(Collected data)
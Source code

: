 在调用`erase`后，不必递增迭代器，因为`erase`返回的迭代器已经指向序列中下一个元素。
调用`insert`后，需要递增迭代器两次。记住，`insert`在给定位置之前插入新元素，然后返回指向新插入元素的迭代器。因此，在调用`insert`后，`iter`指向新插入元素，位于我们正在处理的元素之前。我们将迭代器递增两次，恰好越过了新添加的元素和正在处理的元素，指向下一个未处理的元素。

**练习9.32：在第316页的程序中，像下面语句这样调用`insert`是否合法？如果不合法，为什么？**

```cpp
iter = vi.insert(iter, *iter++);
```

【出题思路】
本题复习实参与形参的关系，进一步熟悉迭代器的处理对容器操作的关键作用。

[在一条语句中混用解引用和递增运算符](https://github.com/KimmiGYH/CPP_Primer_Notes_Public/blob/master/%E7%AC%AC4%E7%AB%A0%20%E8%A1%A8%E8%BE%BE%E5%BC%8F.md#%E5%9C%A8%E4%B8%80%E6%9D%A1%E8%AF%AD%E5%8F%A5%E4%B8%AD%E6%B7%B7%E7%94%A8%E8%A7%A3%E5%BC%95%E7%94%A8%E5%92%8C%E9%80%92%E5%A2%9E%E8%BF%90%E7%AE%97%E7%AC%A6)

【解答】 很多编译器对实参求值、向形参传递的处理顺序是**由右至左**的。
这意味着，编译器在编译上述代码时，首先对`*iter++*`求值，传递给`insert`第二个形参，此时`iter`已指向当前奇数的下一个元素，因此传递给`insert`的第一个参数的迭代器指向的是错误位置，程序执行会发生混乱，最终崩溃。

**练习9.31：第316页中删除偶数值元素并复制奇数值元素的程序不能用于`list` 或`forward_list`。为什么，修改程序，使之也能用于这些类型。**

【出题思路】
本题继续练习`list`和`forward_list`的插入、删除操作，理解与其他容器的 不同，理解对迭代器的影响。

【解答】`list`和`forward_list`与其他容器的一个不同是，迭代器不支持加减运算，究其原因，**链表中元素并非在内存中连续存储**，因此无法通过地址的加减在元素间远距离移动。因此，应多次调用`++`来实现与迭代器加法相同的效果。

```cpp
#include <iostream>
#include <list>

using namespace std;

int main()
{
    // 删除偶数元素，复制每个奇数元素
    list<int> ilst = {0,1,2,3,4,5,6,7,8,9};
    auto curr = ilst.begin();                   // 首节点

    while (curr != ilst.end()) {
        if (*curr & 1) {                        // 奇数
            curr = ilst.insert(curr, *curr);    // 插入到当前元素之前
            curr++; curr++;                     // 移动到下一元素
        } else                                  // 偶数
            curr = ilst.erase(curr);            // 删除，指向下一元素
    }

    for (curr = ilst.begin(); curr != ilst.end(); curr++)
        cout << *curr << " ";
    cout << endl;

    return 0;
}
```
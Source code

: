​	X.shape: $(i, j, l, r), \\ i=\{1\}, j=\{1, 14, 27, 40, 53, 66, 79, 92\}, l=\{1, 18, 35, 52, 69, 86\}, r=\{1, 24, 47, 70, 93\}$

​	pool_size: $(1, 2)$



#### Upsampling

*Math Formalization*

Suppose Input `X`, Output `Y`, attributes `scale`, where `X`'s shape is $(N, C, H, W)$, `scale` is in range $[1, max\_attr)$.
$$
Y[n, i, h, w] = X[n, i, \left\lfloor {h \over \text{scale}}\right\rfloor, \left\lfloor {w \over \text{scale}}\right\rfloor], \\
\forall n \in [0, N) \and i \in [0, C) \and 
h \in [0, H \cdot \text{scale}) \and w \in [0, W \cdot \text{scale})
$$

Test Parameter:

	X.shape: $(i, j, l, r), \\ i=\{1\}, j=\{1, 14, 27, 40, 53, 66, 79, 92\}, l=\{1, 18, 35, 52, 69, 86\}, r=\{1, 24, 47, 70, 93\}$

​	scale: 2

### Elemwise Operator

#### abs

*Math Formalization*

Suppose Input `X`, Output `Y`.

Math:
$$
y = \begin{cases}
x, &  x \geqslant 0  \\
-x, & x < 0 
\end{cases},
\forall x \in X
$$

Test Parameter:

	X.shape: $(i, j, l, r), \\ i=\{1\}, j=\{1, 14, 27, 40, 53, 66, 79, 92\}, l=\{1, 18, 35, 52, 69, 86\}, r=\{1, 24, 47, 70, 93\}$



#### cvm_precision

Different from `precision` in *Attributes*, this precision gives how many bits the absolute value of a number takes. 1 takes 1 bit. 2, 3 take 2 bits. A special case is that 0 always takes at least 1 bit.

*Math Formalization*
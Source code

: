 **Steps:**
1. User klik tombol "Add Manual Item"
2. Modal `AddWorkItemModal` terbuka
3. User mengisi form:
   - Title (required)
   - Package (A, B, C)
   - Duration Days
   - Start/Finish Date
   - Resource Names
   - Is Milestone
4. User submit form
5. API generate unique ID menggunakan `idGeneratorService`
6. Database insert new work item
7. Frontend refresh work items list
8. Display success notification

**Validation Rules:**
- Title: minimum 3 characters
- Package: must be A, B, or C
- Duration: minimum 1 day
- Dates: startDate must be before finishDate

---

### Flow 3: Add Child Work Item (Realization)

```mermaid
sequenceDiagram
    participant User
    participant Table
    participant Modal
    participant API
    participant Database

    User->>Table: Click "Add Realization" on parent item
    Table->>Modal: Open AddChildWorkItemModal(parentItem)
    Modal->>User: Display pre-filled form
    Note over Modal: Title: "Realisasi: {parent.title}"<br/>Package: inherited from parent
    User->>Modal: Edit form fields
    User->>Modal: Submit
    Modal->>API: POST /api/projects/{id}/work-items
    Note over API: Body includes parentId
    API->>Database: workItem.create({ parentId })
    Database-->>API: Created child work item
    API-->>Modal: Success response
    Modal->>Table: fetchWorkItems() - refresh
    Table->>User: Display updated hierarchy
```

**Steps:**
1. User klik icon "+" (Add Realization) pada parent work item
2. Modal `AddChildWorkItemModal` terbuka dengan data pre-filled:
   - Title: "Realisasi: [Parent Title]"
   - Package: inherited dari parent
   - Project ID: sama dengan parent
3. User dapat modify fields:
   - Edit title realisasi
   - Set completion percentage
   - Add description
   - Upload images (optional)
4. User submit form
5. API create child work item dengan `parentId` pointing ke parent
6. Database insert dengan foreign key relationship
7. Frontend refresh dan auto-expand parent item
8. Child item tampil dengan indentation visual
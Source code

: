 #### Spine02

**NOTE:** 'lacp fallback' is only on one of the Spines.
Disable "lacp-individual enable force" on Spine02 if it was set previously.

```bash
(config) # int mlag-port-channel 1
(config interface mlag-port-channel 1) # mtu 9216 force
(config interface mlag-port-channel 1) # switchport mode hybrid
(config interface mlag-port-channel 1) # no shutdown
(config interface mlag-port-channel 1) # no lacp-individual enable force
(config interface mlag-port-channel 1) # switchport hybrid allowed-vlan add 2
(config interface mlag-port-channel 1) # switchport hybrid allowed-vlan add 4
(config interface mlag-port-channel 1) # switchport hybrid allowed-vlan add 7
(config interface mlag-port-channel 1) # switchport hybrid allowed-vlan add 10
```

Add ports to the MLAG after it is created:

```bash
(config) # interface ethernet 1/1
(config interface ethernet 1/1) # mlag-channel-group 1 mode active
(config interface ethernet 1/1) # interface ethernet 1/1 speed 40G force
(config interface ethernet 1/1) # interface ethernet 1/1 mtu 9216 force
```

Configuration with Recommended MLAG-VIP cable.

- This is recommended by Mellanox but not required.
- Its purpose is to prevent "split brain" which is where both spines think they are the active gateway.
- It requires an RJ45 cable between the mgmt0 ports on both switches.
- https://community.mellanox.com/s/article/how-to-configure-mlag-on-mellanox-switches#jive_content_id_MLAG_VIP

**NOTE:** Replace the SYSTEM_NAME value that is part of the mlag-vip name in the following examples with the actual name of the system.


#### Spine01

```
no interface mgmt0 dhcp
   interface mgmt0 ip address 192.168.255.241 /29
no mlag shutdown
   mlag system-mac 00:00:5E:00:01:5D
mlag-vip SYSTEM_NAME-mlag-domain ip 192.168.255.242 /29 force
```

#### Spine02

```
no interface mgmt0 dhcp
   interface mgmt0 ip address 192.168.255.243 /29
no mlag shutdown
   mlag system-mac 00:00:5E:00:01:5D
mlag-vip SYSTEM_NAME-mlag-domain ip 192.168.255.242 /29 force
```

§ **ABOUT THIS TASK**
Starting at the line that contains "- Its purpose", retype each line through the last one in the records, both included, and add nothing.

§ **WRITTEN ANSWER**
- Its purpose is to prevent "split brain" which is where both spines think they are the active gateway.
- It requires an RJ45 cable between the mgmt0 ports on both switches.
- https://community.mellanox.com/s/article/how-to-configure-mlag-on-mellanox-switches#jive_content_id_MLAG_VIP

**NOTE:** Replace the SYSTEM_NAME value that is part of the mlag-vip name in the following examples with the actual name of the system.


#### Spine01

```
no interface mgmt0 dhcp
   interface mgmt0 ip address 192.168.255.241 /29
no mlag shutdown
   mlag system-mac 00:00:5E:00:01:5D
mlag-vip SYSTEM_NAME-mlag-domain ip 192.168.255.242 /29 force
```

#### Spine02

```
no interface mgmt0 dhcp
   interface mgmt0 ip address 192.168.255.243 /29
no mlag shutdown
   mlag system-mac 00:00:5E:00:01:5D
mlag-vip SYSTEM_NAME-mlag-domain ip 192.168.255.242 /29 force
```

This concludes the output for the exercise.